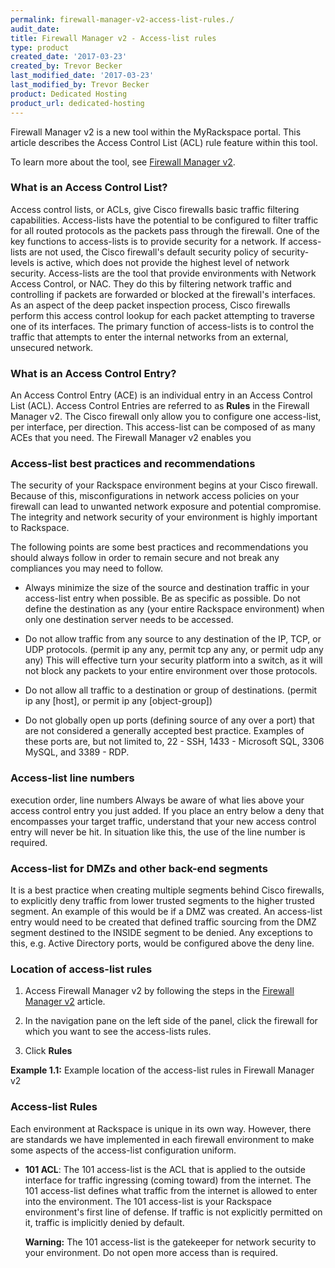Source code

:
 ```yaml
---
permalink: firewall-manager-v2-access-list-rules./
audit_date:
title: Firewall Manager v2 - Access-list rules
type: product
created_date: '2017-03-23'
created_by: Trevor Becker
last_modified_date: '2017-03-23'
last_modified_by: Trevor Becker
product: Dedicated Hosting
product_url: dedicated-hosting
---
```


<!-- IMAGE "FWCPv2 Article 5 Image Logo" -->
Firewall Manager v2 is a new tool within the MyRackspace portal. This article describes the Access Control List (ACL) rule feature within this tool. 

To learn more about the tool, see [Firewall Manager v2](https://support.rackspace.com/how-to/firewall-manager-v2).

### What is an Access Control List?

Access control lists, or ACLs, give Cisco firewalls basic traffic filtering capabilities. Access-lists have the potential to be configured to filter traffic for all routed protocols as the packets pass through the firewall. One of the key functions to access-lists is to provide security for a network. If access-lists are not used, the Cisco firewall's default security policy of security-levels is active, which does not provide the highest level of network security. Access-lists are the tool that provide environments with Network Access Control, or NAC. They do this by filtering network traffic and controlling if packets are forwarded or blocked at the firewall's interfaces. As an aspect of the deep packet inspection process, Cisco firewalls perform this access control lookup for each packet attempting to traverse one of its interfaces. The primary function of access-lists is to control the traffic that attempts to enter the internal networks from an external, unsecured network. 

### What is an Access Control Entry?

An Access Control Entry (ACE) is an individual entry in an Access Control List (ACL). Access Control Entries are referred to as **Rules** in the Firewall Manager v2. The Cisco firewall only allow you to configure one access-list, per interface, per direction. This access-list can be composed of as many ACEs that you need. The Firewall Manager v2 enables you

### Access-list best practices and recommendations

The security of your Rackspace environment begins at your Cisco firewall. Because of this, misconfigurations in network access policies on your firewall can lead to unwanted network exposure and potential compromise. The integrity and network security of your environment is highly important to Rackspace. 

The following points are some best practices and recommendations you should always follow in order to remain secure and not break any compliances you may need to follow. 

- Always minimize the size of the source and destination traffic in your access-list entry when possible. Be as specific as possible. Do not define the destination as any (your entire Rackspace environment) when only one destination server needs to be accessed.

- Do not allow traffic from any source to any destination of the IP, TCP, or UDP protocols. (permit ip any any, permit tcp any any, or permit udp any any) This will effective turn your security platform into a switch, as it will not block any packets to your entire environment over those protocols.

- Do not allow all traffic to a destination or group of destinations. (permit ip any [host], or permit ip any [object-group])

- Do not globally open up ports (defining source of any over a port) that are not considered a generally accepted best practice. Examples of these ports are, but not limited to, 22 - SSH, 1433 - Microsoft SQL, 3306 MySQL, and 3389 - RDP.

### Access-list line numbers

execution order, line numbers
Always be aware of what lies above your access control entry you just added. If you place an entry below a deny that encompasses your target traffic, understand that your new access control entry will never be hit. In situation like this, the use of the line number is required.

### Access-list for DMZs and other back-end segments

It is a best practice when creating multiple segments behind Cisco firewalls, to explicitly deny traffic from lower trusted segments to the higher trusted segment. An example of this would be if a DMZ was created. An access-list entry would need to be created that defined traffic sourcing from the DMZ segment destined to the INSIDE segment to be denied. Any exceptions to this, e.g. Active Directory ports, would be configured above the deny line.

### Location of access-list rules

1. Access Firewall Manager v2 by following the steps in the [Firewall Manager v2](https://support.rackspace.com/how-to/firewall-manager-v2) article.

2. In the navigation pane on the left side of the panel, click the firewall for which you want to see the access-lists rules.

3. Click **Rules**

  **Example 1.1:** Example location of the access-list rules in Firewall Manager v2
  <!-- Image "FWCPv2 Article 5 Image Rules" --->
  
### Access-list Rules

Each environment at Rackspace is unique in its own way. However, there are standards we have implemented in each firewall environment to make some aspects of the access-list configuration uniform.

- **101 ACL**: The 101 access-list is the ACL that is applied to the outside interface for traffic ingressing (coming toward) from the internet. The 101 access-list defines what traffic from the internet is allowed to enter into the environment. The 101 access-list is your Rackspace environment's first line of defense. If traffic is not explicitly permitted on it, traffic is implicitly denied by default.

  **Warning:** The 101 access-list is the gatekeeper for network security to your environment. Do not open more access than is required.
* * * *
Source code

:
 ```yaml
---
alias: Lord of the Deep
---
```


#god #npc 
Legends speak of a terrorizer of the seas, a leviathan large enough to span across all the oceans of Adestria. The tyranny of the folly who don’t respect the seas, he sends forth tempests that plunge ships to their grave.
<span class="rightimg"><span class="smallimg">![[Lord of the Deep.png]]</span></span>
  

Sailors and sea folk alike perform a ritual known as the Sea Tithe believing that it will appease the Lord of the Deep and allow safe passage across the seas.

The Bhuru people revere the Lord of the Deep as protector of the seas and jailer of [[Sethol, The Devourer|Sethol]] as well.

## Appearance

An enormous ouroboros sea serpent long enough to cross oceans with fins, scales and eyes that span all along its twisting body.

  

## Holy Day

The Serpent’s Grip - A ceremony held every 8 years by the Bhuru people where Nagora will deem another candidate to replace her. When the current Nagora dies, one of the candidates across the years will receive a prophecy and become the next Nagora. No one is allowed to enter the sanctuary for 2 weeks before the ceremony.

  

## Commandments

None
* * * *
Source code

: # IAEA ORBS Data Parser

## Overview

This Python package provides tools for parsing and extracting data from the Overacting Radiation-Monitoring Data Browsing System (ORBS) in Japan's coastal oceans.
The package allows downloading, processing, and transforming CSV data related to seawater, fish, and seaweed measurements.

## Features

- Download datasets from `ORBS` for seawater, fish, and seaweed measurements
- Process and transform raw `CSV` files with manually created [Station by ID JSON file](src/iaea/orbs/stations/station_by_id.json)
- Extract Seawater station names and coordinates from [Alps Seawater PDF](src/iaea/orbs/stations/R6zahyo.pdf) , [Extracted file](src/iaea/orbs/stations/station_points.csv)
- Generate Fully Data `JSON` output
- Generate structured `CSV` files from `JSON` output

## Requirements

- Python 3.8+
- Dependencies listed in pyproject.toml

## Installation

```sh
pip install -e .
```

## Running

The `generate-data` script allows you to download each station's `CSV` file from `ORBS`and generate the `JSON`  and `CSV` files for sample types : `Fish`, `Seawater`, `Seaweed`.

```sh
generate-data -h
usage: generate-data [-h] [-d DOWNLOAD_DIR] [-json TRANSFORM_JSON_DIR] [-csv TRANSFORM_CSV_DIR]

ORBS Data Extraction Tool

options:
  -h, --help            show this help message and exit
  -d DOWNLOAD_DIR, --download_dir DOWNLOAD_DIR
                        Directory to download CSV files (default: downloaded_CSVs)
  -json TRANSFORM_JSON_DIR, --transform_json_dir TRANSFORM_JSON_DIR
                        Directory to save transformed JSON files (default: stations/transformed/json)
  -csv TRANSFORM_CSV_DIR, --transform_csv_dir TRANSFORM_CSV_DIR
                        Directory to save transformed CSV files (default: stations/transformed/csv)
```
* * * *
YOUR ASSIGNMENT ▸ Copy out every line of the entries where the string "transformed" shows up.

OUTPUT FOR THIS EXERCISE ▸
                        Directory to save transformed JSON files (default: stations/transformed/json)
                        Directory to save transformed CSV files (default: stations/transformed/csv)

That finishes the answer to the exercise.